I'm waiting these days for my editor's reaction to the manuscript for the third chapter book in my forthcoming Franklin School Friends series: Izzy Barr, Running Star, to follow on the heels of Kelsey Green, Reading Queen and Annika Riz, Math Whiz. One thing I know is that Margaret got a VASTLY better manuscript than she would have if my Boulder writing group had not given me quite justifiably scathing critiques of it on the night of our holiday dinner, back in December.
Well, that isn't quite fair. One person did write, "What a lovely book!" and then went on to say that the first- and second-level plots were well balanced, and the treatment of all the characters was compassionate, and the symbolic level was "terrif" - though even she did say that the story needed more "friction" to create dramatic tension. Another said, "The story was so warm and decent it left me with a glow.

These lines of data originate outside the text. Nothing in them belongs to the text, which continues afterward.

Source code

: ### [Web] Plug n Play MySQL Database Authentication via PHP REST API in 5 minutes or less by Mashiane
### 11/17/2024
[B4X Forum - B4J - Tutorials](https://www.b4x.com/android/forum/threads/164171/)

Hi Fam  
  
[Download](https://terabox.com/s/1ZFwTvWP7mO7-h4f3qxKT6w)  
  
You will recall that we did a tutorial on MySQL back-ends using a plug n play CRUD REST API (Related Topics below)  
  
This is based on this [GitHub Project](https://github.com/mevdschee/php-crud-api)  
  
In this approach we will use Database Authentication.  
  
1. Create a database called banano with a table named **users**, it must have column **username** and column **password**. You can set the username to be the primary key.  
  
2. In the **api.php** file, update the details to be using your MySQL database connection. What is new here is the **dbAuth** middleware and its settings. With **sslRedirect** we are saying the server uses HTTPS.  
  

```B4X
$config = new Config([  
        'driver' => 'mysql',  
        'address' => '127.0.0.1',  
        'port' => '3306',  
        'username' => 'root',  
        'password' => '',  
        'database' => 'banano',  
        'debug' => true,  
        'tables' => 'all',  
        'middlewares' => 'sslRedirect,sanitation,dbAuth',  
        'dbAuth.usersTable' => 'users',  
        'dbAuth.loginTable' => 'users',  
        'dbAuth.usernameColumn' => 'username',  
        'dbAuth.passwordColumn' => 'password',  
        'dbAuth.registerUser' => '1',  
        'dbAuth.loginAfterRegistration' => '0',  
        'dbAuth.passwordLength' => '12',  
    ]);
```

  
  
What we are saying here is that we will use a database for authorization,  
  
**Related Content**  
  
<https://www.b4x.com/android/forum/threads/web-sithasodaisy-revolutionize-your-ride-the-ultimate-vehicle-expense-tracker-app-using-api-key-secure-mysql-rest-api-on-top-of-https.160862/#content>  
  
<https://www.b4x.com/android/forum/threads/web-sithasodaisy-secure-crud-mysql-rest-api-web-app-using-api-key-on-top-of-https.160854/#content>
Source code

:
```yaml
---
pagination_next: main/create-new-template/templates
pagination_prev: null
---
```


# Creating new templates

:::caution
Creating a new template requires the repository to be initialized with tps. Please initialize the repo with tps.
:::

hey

I even cried twice!" - though she did also said, "This one was a little slow getting started in terms of suspense." But the group's toughest critic said bluntly: "This book lacks tension for me." She said the opening chapter, the place where the author gets her first and best (and perhaps only) chance to draw the reader in, was "pretty passive. It's all backstory and exposition." In other words, I had made the single most common beginner's mistake for opening my story.
And yet. . . down deep, all along I had known this. I had deliberately chosen not to share the opening chapter with my group when we met over Thanksgiving break, because I knew they would say that, and I didn't want to hear it. I thought, okay, the first chapter is sort of slow with a lot of telling, but hey, see how much better the book gets after that!
I was in denial.
No one discusses denial better than dancer/choreographerTwyla Tharpe in her brilliant book, The Creative Habit. There she talks about the trial run of her Billy Joel musical Movin' Out in Chicago. She knew the first act was slow, but hey, the second act was so much stronger! She writes, "One night I went outside and crossed the street to the restaurant where some of the audience goes during intermission. I overheard one waiter tell a couple, 'Don't worry. The second act is much better.' When the waiters in town know the problem and you don't do something about it, that's denial."
So I did what my critique group told me to do, and what I already knew I needed to do except for when I was in denial about needing to do it, and I revised the book and fixed the problem. You want tension? Now I have tension! Thanks, dear friends, for not letting me stay in denial. My readers will be thanking you, too.